Task instructions: In the listing below, look for "adding" and copy every line that has it.

# # # #

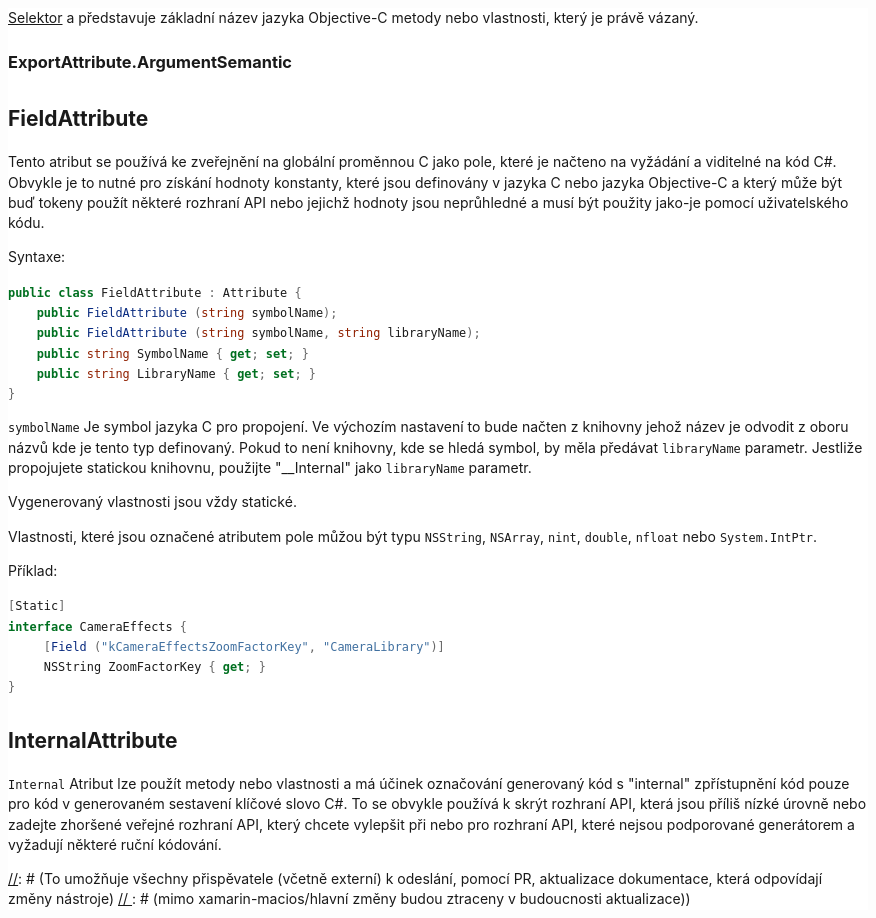[Selektor](http://developer.apple.com/library/ios/#documentation/cocoa/conceptual/objectivec/Chapters/ocSelectors.html) a představuje základní název jazyka Objective-C metody nebo vlastnosti, který je právě vázaný.

 <a name="ExportAttribute.ArgumentSemantic" />


### <a name="exportattributeargumentsemantic"></a>ExportAttribute.ArgumentSemantic

 <a name="FieldAttribute" />


## <a name="fieldattribute"></a>FieldAttribute

Tento atribut se používá ke zveřejnění na globální proměnnou C jako pole, které je načteno na vyžádání a viditelné na kód C#. Obvykle je to nutné pro získání hodnoty konstanty, které jsou definovány v jazyka C nebo jazyka Objective-C a který může být buď tokeny použít některé rozhraní API nebo jejichž hodnoty jsou neprůhledné a musí být použity jako-je pomocí uživatelského kódu.

Syntaxe:

```csharp
public class FieldAttribute : Attribute {
    public FieldAttribute (string symbolName);
    public FieldAttribute (string symbolName, string libraryName);
    public string SymbolName { get; set; }
    public string LibraryName { get; set; }
}
```

`symbolName` Je symbol jazyka C pro propojení. Ve výchozím nastavení to bude načten z knihovny jehož název je odvodit z oboru názvů kde je tento typ definovaný. Pokud to není knihovny, kde se hledá symbol, by měla předávat `libraryName` parametr. Jestliže propojujete statickou knihovnu, použijte "__Internal" jako `libraryName` parametr.

Vygenerovaný vlastnosti jsou vždy statické.

Vlastnosti, které jsou označené atributem pole můžou být typu `NSString`, `NSArray`, `nint`, `double`, `nfloat` nebo `System.IntPtr`.

Příklad:

```csharp
[Static]
interface CameraEffects {
     [Field ("kCameraEffectsZoomFactorKey", "CameraLibrary")]
     NSString ZoomFactorKey { get; }
}
```




## <a name="internalattribute"></a>InternalAttribute

`Internal` Atribut lze použít metody nebo vlastnosti a má účinek označování generovaný kód s "internal" zpřístupnění kód pouze pro kód v generovaném sestavení klíčové slovo C#. To se obvykle používá k skrýt rozhraní API, která jsou příliš nízké úrovně nebo zadejte zhoršené veřejné rozhraní API, který chcete vylepšit při nebo pro rozhraní API, které nejsou podporované generátorem a vyžadují některé ruční kódování.


[//]: # (Původní soubor se nachází pod https://github.com/xamarin/xamarin-macios/tree/master/docs/website/)
[//]: # (To umožňuje všechny přispěvatele (včetně externí) k odeslání, pomocí PR, aktualizace dokumentace, která odpovídají změny nástroje) [ // ]: # (mimo xamarin-macios/hlavní změny budou ztraceny v budoucnosti aktualizace))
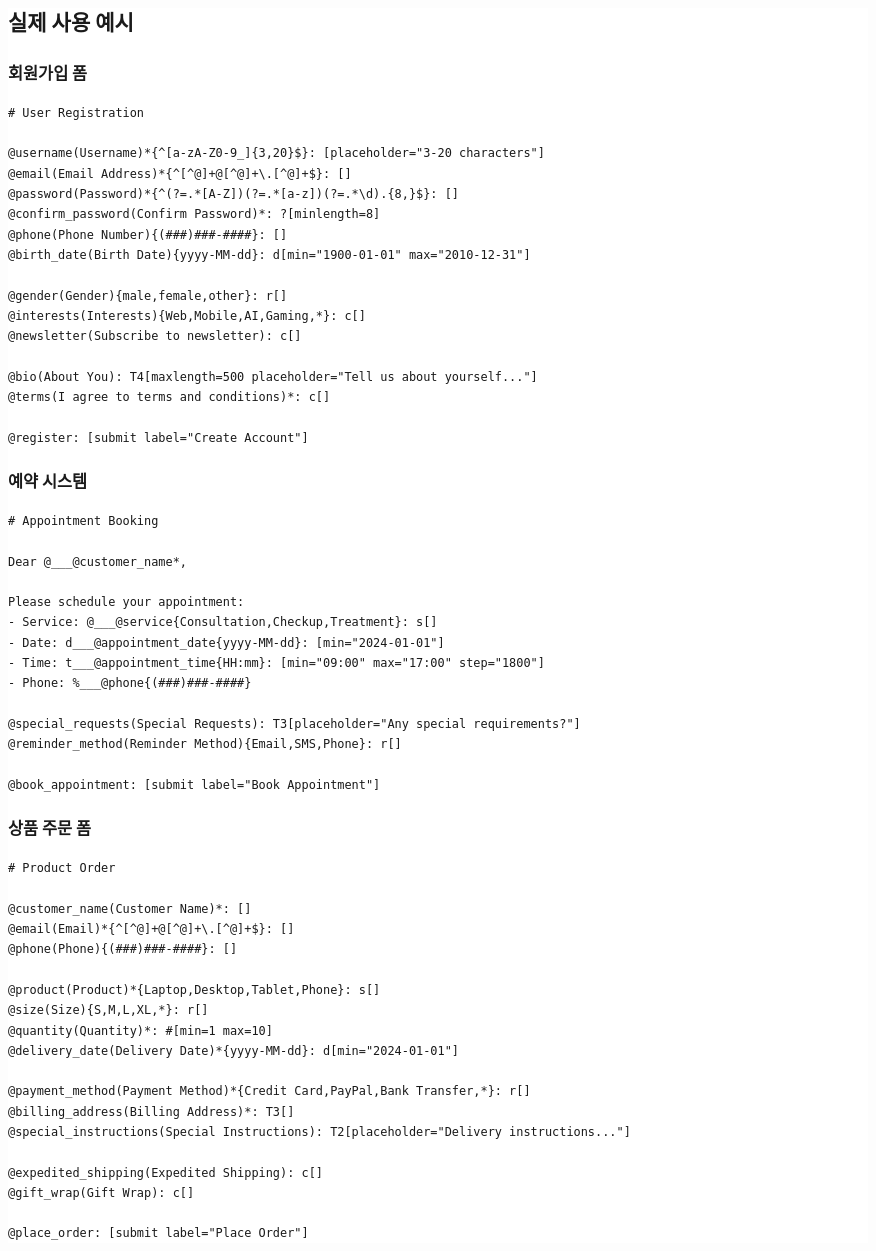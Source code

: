 ## 실제 사용 예시

### 회원가입 폼
```formdown
# User Registration

@username(Username)*{^[a-zA-Z0-9_]{3,20}$}: [placeholder="3-20 characters"]
@email(Email Address)*{^[^@]+@[^@]+\.[^@]+$}: []
@password(Password)*{^(?=.*[A-Z])(?=.*[a-z])(?=.*\d).{8,}$}: []
@confirm_password(Confirm Password)*: ?[minlength=8]
@phone(Phone Number){(###)###-####}: []
@birth_date(Birth Date){yyyy-MM-dd}: d[min="1900-01-01" max="2010-12-31"]

@gender(Gender){male,female,other}: r[]
@interests(Interests){Web,Mobile,AI,Gaming,*}: c[]
@newsletter(Subscribe to newsletter): c[]

@bio(About You): T4[maxlength=500 placeholder="Tell us about yourself..."]
@terms(I agree to terms and conditions)*: c[]

@register: [submit label="Create Account"]
```

### 예약 시스템
```formdown
# Appointment Booking

Dear @___@customer_name*,

Please schedule your appointment:
- Service: @___@service{Consultation,Checkup,Treatment}: s[]
- Date: d___@appointment_date{yyyy-MM-dd}: [min="2024-01-01"]
- Time: t___@appointment_time{HH:mm}: [min="09:00" max="17:00" step="1800"]
- Phone: %___@phone{(###)###-####}

@special_requests(Special Requests): T3[placeholder="Any special requirements?"]
@reminder_method(Reminder Method){Email,SMS,Phone}: r[]

@book_appointment: [submit label="Book Appointment"]
```

### 상품 주문 폼
```formdown
# Product Order

@customer_name(Customer Name)*: []
@email(Email)*{^[^@]+@[^@]+\.[^@]+$}: []
@phone(Phone){(###)###-####}: []

@product(Product)*{Laptop,Desktop,Tablet,Phone}: s[]
@size(Size){S,M,L,XL,*}: r[]
@quantity(Quantity)*: #[min=1 max=10]
@delivery_date(Delivery Date)*{yyyy-MM-dd}: d[min="2024-01-01"]

@payment_method(Payment Method)*{Credit Card,PayPal,Bank Transfer,*}: r[]
@billing_address(Billing Address)*: T3[]
@special_instructions(Special Instructions): T2[placeholder="Delivery instructions..."]

@expedited_shipping(Expedited Shipping): c[]
@gift_wrap(Gift Wrap): c[]

@place_order: [submit label="Place Order"]
```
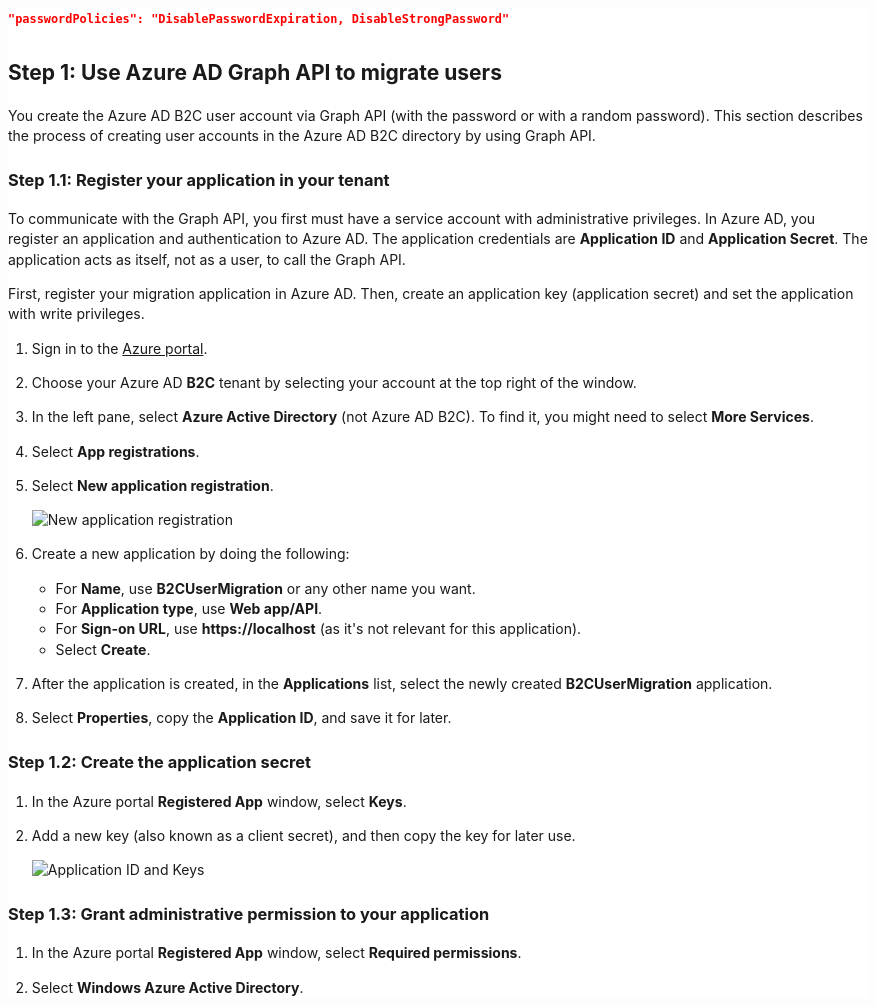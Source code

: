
 ```JSON
"passwordPolicies": "DisablePasswordExpiration, DisableStrongPassword"
```

## Step 1: Use Azure AD Graph API to migrate users
You create the Azure AD B2C user account via Graph API (with the password or with a random password). This section describes the process of creating user accounts in the Azure AD B2C directory by using Graph API.

### Step 1.1: Register your application in your tenant
To communicate with the Graph API, you first must have a service account with administrative privileges. In Azure AD, you register an application and authentication to Azure AD. The application credentials are **Application ID** and **Application Secret**. The application acts as itself, not as a user, to call the Graph API.

First, register your migration application in Azure AD. Then, create an application key (application secret) and set the application with write privileges.

1. Sign in to the [Azure portal][Portal].
   
1. Choose your Azure AD **B2C** tenant by selecting your account at the top right of the window.
   
1. In the left pane, select **Azure Active Directory** (not Azure AD B2C). To find it, you might need to select **More Services**.
   
1. Select **App registrations**.
   
1. Select **New application registration**.
   
   ![New application registration](media/active-directory-b2c-user-migration/pre-migration-app-registration.png)
   
1. Create a new application by doing the following:
   - For **Name**, use **B2CUserMigration** or any other name you want.
   - For **Application type**, use **Web app/API**.
   - For **Sign-on URL**, use **https://localhost** (as it's not relevant for this application).
   - Select **Create**.
   
1. After the application is created, in the **Applications** list, select the newly created **B2CUserMigration** application.
   
1. Select **Properties**, copy the **Application ID**, and save it for later.

### Step 1.2: Create the application secret
1. In the Azure portal **Registered App** window, select **Keys**.
   
1. Add a new key (also known as a client secret), and then copy the key for later use.
   
   ![Application ID and Keys](media/active-directory-b2c-user-migration/pre-migration-app-id-and-key.png)
   
### Step 1.3: Grant administrative permission to your application
1. In the Azure portal **Registered App** window, select **Required permissions**.

1. Select **Windows Azure Active Directory**.
   

[AD-PasswordPolicies]: https://docs.microsoft.com/azure/active-directory/active-directory-passwords-policy
[AD-Powershell]: https://docs.microsoft.com/powershell/azure/active-directory/install-adv2
[AppService-Deploy]: https://docs.microsoft.com/aspnet/core/tutorials/publish-to-azure-webapp-using-vs
[B2C-AppRegister]: https://docs.microsoft.com/azure/active-directory-b2c/active-directory-b2c-app-registration
[B2C-GetStarted]: https://docs.microsoft.com/azure/active-directory-b2c/active-directory-b2c-get-started
[B2C-GetStartedCustom]: https://docs.microsoft.com/azure/active-directory-b2c/active-directory-b2c-get-started-custom
[B2C-GraphQuickStart]: https://docs.microsoft.com/azure/active-directory-b2c/active-directory-b2c-devquickstarts-graph-dotnet
[B2C-NavContext]: https://docs.microsoft.com/azure/active-directory-b2c/active-directory-b2c-navigate-to-b2c-context
[Portal]: https://portal.azure.com/
[UserMigrationSample]: https://github.com/Azure-Samples/active-directory-b2c-custom-policy-starterpack/tree/master/scenarios/aadb2c-user-migration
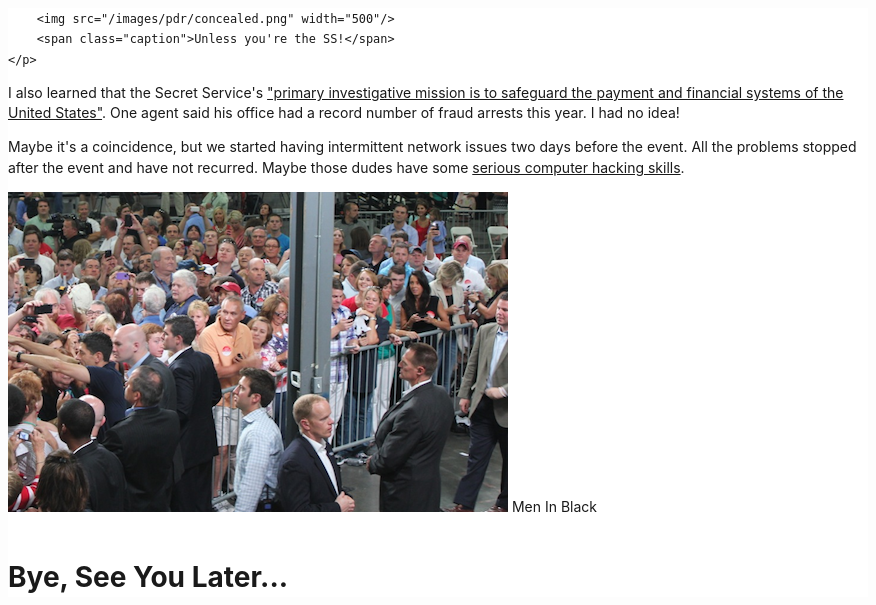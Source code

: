 		<img src="/images/pdr/concealed.png" width="500"/>
		<span class="caption">Unless you're the SS!</span>
	</p>
</div>

I also learned that the Secret Service's ["primary investigative mission is to safeguard the payment and financial systems of the United States"](http://www.secretservice.gov/investigations.shtml). One agent said his office had a record number of fraud arrests this year. I had no idea!

Maybe it's a coincidence, but we started having intermittent network issues two days before the event. All the problems stopped after the event and have not recurred. Maybe those dudes have some [serious computer hacking skills](http://www.ncfi.usss.gov/).

<p>
	<img src="/images/pdr/paul_greeting_crowd.png" width="500"/>
	<span class="caption">Men In Black</span>
</p>

# Bye, See You Later...
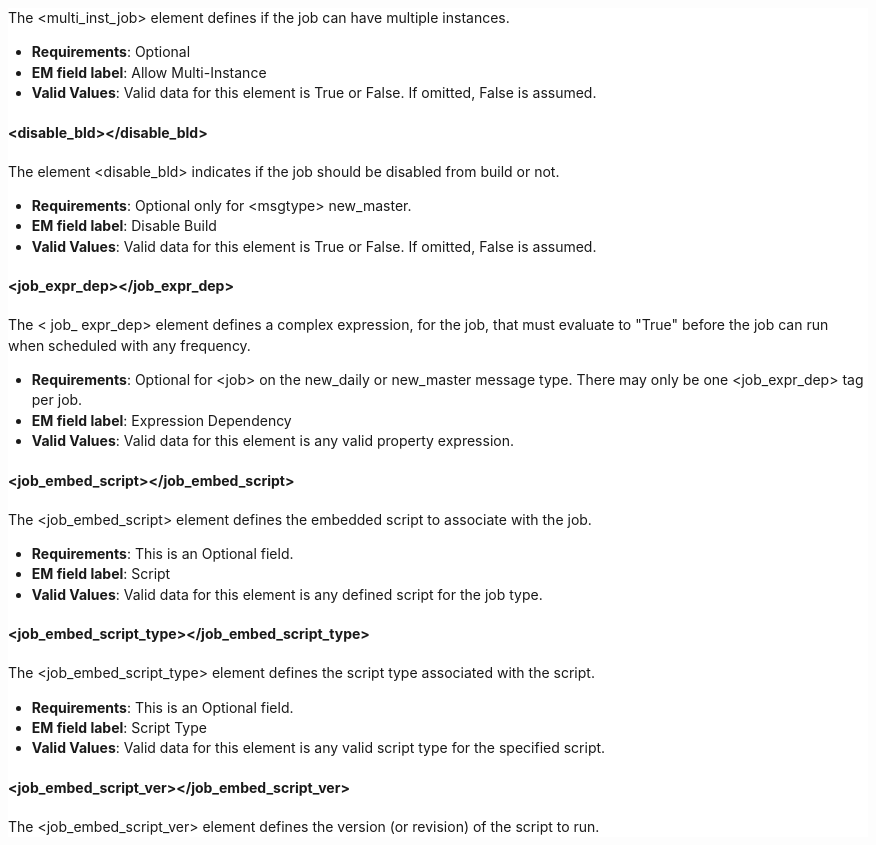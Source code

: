 The \<multi_inst_job\> element defines if the job can have multiple
instances.

- **Requirements**: Optional
- **EM field label**: Allow Multi-Instance
- **Valid Values**: Valid data for this element is True or False. If
    omitted, False is assumed.

#### \<disable_bld\>\</disable_bld\>

The element \<disable_bld\> indicates if the job should be disabled from
build or not.

- **Requirements**: Optional only for \<msgtype\> new_master.
- **EM field label**: Disable Build
- **Valid Values**: Valid data for this element is True or False. If
    omitted, False is assumed.

#### \<job_expr_dep\>\</job_expr_dep\>

The \< job\_ expr_dep\> element defines a complex expression, for the
job, that must evaluate to \"True\" before the job can run when
scheduled with any frequency.

- **Requirements**: Optional for \<job\> on the new_daily or
    new_master message type. There may only be one \<job_expr_dep\> tag
    per job.
- **EM field label**: Expression Dependency
- **Valid Values**: Valid data for this element is any valid property
    expression.

#### \<job_embed_script\>\</job_embed_script\>

The \<job_embed_script\> element defines the embedded script to
associate with the job.

- **Requirements**: This is an Optional field.
- **EM field label**: Script
- **Valid Values**: Valid data for this element is any defined script
    for the job type.

#### \<job_embed_script_type\>\</job_embed_script_type\>

The \<job_embed_script_type\> element defines the script type associated
with the script.

- **Requirements**: This is an Optional field.
- **EM field label**: Script Type
- **Valid Values**: Valid data for this element is any valid script
    type for the specified script.

#### \<job_embed_script_ver\>\</job_embed_script_ver\>

The \<job_embed_script_ver\> element defines the version (or revision)
of the script to run.
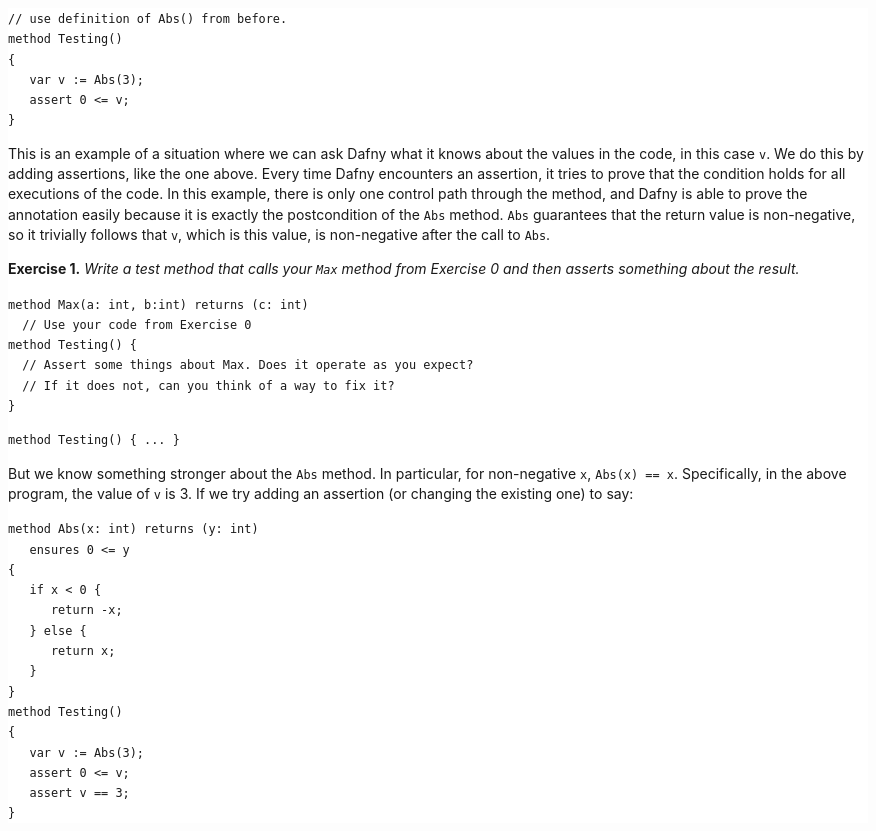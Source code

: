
 ```
// use definition of Abs() from before.
method Testing()
{
   var v := Abs(3);
   assert 0 <= v;
}
```

This is an example of a situation where we can ask Dafny
what it knows about the values in the code, in this case `v`.
We do this by adding assertions, like the one above. Every time Dafny
encounters an assertion, it tries to prove that the condition holds for all
executions of the code. In this example, there is only one control path through
the method, and Dafny is able to prove the annotation easily because it is
exactly the postcondition of the `Abs` method. `Abs` guarantees that the return
value is non-negative, so it trivially follows that `v`, which is this value, is
non-negative after the call to `Abs`.

**Exercise 1.**
  *Write a test method that calls your `Max` method from Exercise 0
  and then asserts something about the result.*

``` {.editonly}
method Max(a: int, b:int) returns (c: int)
  // Use your code from Exercise 0
method Testing() {
  // Assert some things about Max. Does it operate as you expect?
  // If it does not, can you think of a way to fix it?
}
```

```
method Testing() { ... }
```


But we know something stronger about the `Abs` method. In
particular, for non-negative `x`, `Abs(x) == x`. Specifically, in the
above program, the value of `v` is 3. If we try adding an assertion (or
changing the existing one) to say:

``` {.editonly}
method Abs(x: int) returns (y: int)
   ensures 0 <= y
{
   if x < 0 {
      return -x;
   } else {
      return x;
   }
}
method Testing()
{
   var v := Abs(3);
   assert 0 <= v;
   assert v == 3;
}
```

# # # #

Solution to this exercise:
We do this by adding assertions, like the one above. Every time Dafny
above program, the value of `v` is 3. If we try adding an assertion (or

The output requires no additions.